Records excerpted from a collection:
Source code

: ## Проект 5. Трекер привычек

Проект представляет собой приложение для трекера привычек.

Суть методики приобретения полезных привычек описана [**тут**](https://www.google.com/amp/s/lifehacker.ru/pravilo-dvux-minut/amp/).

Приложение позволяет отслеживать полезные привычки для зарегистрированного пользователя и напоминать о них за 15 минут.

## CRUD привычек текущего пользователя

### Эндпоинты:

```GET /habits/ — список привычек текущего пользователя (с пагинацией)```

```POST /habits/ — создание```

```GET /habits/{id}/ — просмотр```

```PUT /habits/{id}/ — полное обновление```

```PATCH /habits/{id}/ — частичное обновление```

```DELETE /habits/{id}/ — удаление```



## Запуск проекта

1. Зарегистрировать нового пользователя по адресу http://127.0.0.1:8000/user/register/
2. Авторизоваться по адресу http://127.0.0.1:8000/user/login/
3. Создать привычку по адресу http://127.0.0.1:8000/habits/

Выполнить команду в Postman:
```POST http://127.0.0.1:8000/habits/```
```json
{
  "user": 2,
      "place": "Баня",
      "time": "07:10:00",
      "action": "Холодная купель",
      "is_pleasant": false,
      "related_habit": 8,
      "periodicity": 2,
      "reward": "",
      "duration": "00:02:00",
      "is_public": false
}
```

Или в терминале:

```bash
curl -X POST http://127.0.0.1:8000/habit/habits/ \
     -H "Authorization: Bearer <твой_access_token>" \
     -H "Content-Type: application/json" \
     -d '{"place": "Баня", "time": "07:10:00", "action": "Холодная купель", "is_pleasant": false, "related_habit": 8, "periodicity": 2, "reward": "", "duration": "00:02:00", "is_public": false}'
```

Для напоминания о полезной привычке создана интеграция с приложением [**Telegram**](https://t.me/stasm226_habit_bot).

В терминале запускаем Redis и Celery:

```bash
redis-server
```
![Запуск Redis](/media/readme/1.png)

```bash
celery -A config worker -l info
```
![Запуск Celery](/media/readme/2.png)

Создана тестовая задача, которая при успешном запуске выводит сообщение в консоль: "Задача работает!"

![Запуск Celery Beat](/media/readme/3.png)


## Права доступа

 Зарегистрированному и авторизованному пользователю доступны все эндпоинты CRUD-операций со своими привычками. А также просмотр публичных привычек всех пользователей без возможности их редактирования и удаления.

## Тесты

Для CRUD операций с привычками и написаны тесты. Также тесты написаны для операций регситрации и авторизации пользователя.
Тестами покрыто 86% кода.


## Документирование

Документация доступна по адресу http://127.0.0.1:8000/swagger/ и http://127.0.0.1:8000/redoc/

==

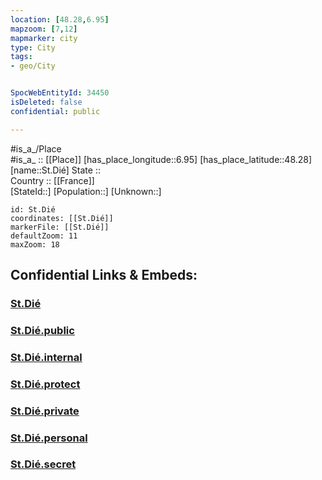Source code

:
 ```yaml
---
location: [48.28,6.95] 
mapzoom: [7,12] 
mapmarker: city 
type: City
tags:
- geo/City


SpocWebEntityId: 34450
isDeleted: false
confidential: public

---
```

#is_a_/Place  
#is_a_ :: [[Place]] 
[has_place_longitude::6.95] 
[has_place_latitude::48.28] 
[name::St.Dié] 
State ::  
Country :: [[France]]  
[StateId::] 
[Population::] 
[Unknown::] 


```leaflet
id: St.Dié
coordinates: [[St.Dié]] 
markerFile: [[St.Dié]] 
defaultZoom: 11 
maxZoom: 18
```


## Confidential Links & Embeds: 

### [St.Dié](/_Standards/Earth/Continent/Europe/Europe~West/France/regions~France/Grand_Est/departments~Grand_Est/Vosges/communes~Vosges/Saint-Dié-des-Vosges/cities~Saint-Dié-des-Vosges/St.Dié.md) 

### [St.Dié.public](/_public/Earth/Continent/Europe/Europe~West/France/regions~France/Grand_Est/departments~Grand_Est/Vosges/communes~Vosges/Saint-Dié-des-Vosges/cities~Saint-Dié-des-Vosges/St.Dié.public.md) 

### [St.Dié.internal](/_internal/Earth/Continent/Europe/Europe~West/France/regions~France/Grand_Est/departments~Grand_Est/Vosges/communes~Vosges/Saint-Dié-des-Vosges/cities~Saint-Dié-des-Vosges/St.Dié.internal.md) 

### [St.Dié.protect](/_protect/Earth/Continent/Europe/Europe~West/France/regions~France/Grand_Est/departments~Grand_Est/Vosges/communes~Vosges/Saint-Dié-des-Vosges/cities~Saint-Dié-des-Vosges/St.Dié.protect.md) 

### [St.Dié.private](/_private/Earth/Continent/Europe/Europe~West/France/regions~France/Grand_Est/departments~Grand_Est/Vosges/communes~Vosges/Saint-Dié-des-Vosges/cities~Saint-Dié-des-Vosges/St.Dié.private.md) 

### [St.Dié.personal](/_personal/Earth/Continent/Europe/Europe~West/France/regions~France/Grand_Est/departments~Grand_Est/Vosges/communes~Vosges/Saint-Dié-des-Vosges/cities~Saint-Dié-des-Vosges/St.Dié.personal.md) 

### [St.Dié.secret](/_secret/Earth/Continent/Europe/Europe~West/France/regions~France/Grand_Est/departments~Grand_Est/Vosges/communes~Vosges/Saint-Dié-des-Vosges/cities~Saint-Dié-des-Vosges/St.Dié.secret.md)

Your objective:
Give the number of lines in the data above that contain the word "false", with no accompanying text.

Response:
4